Matt “I’ll Be Updating My Resume Tomorrow” Nagy, when asked if he’s still committed to Trubisky:  “Absolutely.” ~ I kinda expected him to respond before the question was even finished, “Oh fuck no.  FUUUUUCK no.  What are you, crazy?!  No!  There is no fucking way.  He’s already on a bus back to Ohio.  With that fucking cunt putter!”

Nagy checking the Greyhound bus schedule to Ohio

Lance Briggs, on what advice he has for the Bears moving forward:  “Here’s an old school technique.  We haven’t used it in a while, but it’s prevalent throughout the league.  Prayer.  You guys need to get together, do some prayer, and re-focus.” ~ I have no words.
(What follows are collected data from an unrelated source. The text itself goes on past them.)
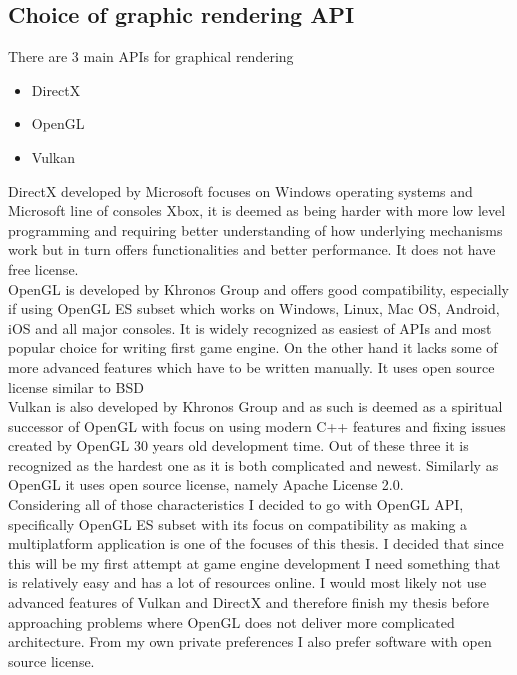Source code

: \documentclass[12pt]{article}
\begin{document}
\subsection{Choice of graphic rendering API }
There are 3 main APIs for graphical rendering
\begin{itemize}
    \item DirectX
    \item OpenGL 
    \item Vulkan
\end{itemize}
DirectX developed by Microsoft focuses on Windows operating systems and 
Microsoft line of consoles Xbox, it is deemed as being harder with more 
low level programming and requiring better understanding of how underlying
mechanisms work but in turn offers functionalities and better performance. 
It does not have free license. \\
OpenGL is developed by Khronos Group and offers good compatibility, 
especially if using OpenGL ES subset which works on Windows, Linux, 
Mac OS, Android, iOS and all major consoles. 
It is widely recognized as easiest of APIs and most popular choice 
for writing first game engine. On the other hand it lacks some of 
more advanced features which have to be written manually. 
It uses open source license similar to BSD
\\
Vulkan is also developed by Khronos Group and as such is deemed as a 
spiritual successor of OpenGL with focus on using modern C++ features and 
fixing issues created by OpenGL 30 years old development time. 
Out of these three it is recognized as the hardest one as 
it is both complicated and newest. Similarly as OpenGL 
it uses open source license, namely Apache License 2.0. 
\\
Considering all of those characteristics I decided to go with OpenGL API, 
specifically OpenGL ES subset with its focus on compatibility as 
making a multiplatform application is one of the focuses of this thesis.
I decided that since this will be my first attempt at game engine development 
I need something that is relatively easy and has a lot of resources online.
I would most likely not use advanced features of Vulkan and DirectX and 
therefore finish my thesis before approaching problems where OpenGL 
does not deliver more complicated architecture. 
From my own private preferences I also prefer software with 
open source license.
\end{document}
I mean, that’s definitely one thunder-munched mofo right there!

BEAR DOWN!

#ThoseLuckyNaziBastards
#StillPunting
#AreYouAboutToYawnOrDidYouJustGetThunderMunched
#OneAloofWhiteboy
#BlownDoorsIsReservedForDiarrhea
#FuckingCuntPutter
#LetsDoSomePrayer

© 2019

One Response to “6. It’s Official: Trubisky Sucks, The Bears Blow, And Nagy’s Days Are Numbered”

  1. Mama Bear Says:

    Sad. Painful to watch…..so sad. What the hell happened? No inspiration, no athleticism, no nothin’!! Just sad. Like you said….long winter in Chicago!!